The initiative will be known as the Frank R. Lillie Research Innovation Awards, in honor of the early 20th-century embryologist who served as the MBL’s second director and as chair of UChicago’s Department of Zoology. The awards represent the first formal new research opportunity since the announcement in June 2013 of the new affiliation between UChicago and the MBL.
Funding through the awards will be open to collaborators from the world-wide MBL research community, including year-round MBL scientists and scientists from other institutions who currently participate or propose to participate as visiting researchers or course faculty in the MBL’s renowned summer programs.
“The Lillie Awards signify one of the first steps our institutions are taking together to realize the highest aspirations of our new affiliation — to encourage innovative, groundbreaking biological research that benefits science at the MBL and beyond,” said University of Chicago President Robert J. Zimmer.
“The MBL’s motto is ‘biological discovery in Woods Hole,’ and its special influence in modern biology has been to bring together scientists from around the world to collaborate and exchange ideas, leading to discoveries that have transformed biology and biomedicine,” said MBL President and Director Joan V. Ruderman. “This program will help seed promising working collaborations that can then take root in the MBL’s fertile intellectual setting.”
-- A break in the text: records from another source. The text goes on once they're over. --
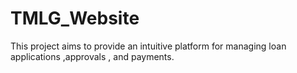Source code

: # TMLG_Website
This project aims to provide an intuitive platform for managing loan applications ,approvals , and payments.
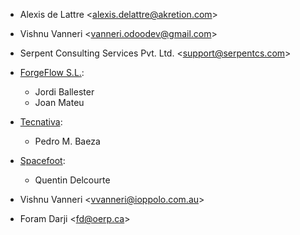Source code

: - Alexis de Lattre \<<alexis.delattre@akretion.com>\>

- Vishnu Vanneri \<<vanneri.odoodev@gmail.com>\>

- Serpent Consulting Services Pvt. Ltd. \<<support@serpentcs.com>\>

- [ForgeFlow S.L.](contact@forgeflow.com):  
  - Jordi Ballester
  - Joan Mateu

- [Tecnativa](https://www.tecnativa.com):  
  - Pedro M. Baeza

- [Spacefoot](https://www.spacefoot.com):  
  - Quentin Delcourte

- Vishnu Vanneri \<<vvanneri@ioppolo.com.au>\>

- Foram Darji \<<fd@oerp.ca>\>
The Lillie Awards will provide for two years of pilot research for a total of $125,000 per award, in honor of the MBL’s 125th anniversary. They are intended to bring together interdisciplinary teams that have not collaborated before, for a project that represents a new area of inquiry for the investigators. The goal is to stimulate more “blue sky” thinking by investigators that can lead to external funding with a consortium of collaborators working together on a big problem.
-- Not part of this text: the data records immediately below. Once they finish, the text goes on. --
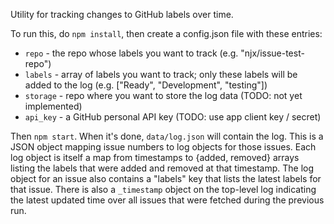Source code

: Utility for tracking changes to GitHub labels over time.

To run this, do `npm install`, then create a config.json file with these entries:

* `repo` - the repo whose labels you want to track (e.g. "njx/issue-test-repo")
* `labels` - array of labels you want to track; only these labels will be added to the log (e.g. ["Ready", "Development", "testing"])
* `storage` - repo where you want to store the log data (TODO: not yet implemented)
* `api_key` - a GitHub personal API key (TODO: use app client key / secret)

Then `npm start`. When it's done, `data/log.json` will contain the log. This is a JSON
object mapping issue numbers to log objects for those issues. Each log object is itself
a map from timestamps to {added, removed} arrays listing the labels that were added and
removed at that timestamp. The log object for an issue also contains a "labels" key that
lists the latest labels for that issue. There is also a `_timestamp` object on the top-level
log indicating the latest updated time over all issues that were fetched during the previous
run.
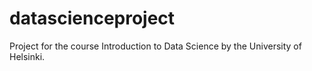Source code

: # datascienceproject
Project for the course Introduction to Data Science by the University of Helsinki.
Teams who receive the Lillie Awards will be able to develop their projects over a period including two or three successive summers, working in residence as a team at the MBL, in addition to continued progress on the project during the traditional academic years in between MBL visits.
“Today’s funding environment can make it difficult to develop innovative, collaborative projects that require time to take shape and establish connections,” said Joshua Hamilton, Chief Academic and Scientific Officer at the MBL. “By providing the time and place for new collaborations, these awards will help our scientists take unexpected directions and address new problems, including ‘high-risk, high-payoff’ projects that are increasingly difficult to fund at the national level.”
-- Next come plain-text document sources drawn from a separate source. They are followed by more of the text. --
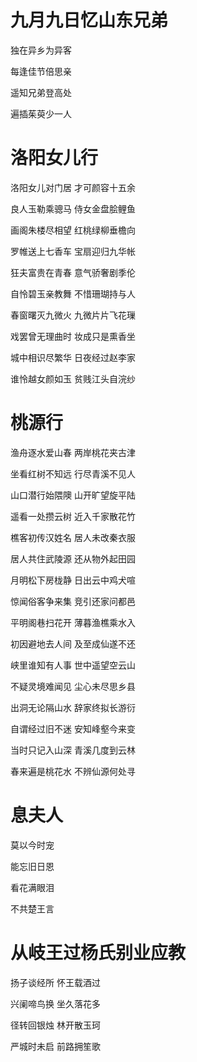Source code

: # 九月九日忆山东兄弟

独在异乡为异客

每逢佳节倍思亲

遥知兄弟登高处

遍插茱萸少一人

# 洛阳女儿行

洛阳女儿对门居 才可颜容十五余

良人玉勒乘骢马 侍女金盘脍鲤鱼

画阁朱楼尽相望 红桃绿柳垂檐向

罗帷送上七香车 宝扇迎归九华帐

狂夫富贵在青春 意气骄奢剧季伦

自怜碧玉亲教舞 不惜珊瑚持与人

春窗曙灭九微火 九微片片飞花璅

戏罢曾无理曲时 妆成只是熏香坐

城中相识尽繁华 日夜经过赵李家

谁怜越女颜如玉 贫贱江头自浣纱

# 桃源行

渔舟逐水爱山春 两岸桃花夹古津

坐看红树不知远 行尽青溪不见人

山口潜行始隈隩 山开旷望旋平陆

遥看一处攒云树 近入千家散花竹

樵客初传汉姓名 居人未改秦衣服

居人共住武陵源 还从物外起田园

月明松下房栊静 日出云中鸡犬喧

惊闻俗客争来集 竞引还家问都邑

平明阁巷扫花开 薄暮渔樵乘水入

初因避地去人间 及至成仙遂不还

峡里谁知有人事 世中遥望空云山

不疑灵境难闻见 尘心未尽思乡县

出洞无论隔山水 辞家终拟长游衍

自谓经过旧不迷 安知峰壑今来变

当时只记入山深 青溪几度到云林

春来遍是桃花水 不辨仙源何处寻

# 息夫人

莫以今时宠

能忘旧日恩

看花满眼泪

不共楚王言

# 从岐王过杨氏别业应教

扬子谈经所 怀王载酒过

兴阑啼鸟换 坐久落花多

径转回银烛 林开散玉珂

严城时未启 前路拥笙歌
Proposals for the awards will be accepted starting in mid-October, with a deadline of December 15, 2013 for the first round of submissions. An external blue-ribbon panel of scientific experts will be established to review proposals in early 2014, with award notices provided by March 31, 2014. The institutions will make two awards available in each of the next two years, with the two-year projects beginning in Spring 2014 and Spring 2015. More information will be available October 1 on the MBL/ University of Chicago affiliation website.
The decision to name the awards after Frank R. Lillie highlights the collaborative aims of the new UChicago-MBL affiliation. Lillie was a student at MBL and UChicago under Charles O. Whitman, the MBL’s founding director, who also served as the founding chair of Zoology at UChicago. Lillie became a faculty member at the University of Chicago in 1900 and remained until his death in 1947. In addition to his role as Zoology chair and MBL director, Lillie later served as Dean of UChicago’s Division of Biological Sciences. Present in Woods Hole every summer for 55 years, Lillie was instrumental in establishing the MBL as a pre-eminent biological laboratory.
“We have laid the principle of cooperation at [the MBL’s] foundation,” Lillie said, “and we have attempted to build it into every one of our activities.”
The affiliation between UChicago and the MBL is designed to build on shared values and historical ties between the institutions. The MBL has been a driving force in biological discovery and research training since its founding in 1888. Both institutions have reputations for scientific excellence, highly collaborative cultures that draw top scientists from around the world, and programs that will benefit from the affiliation’s combination of strengths.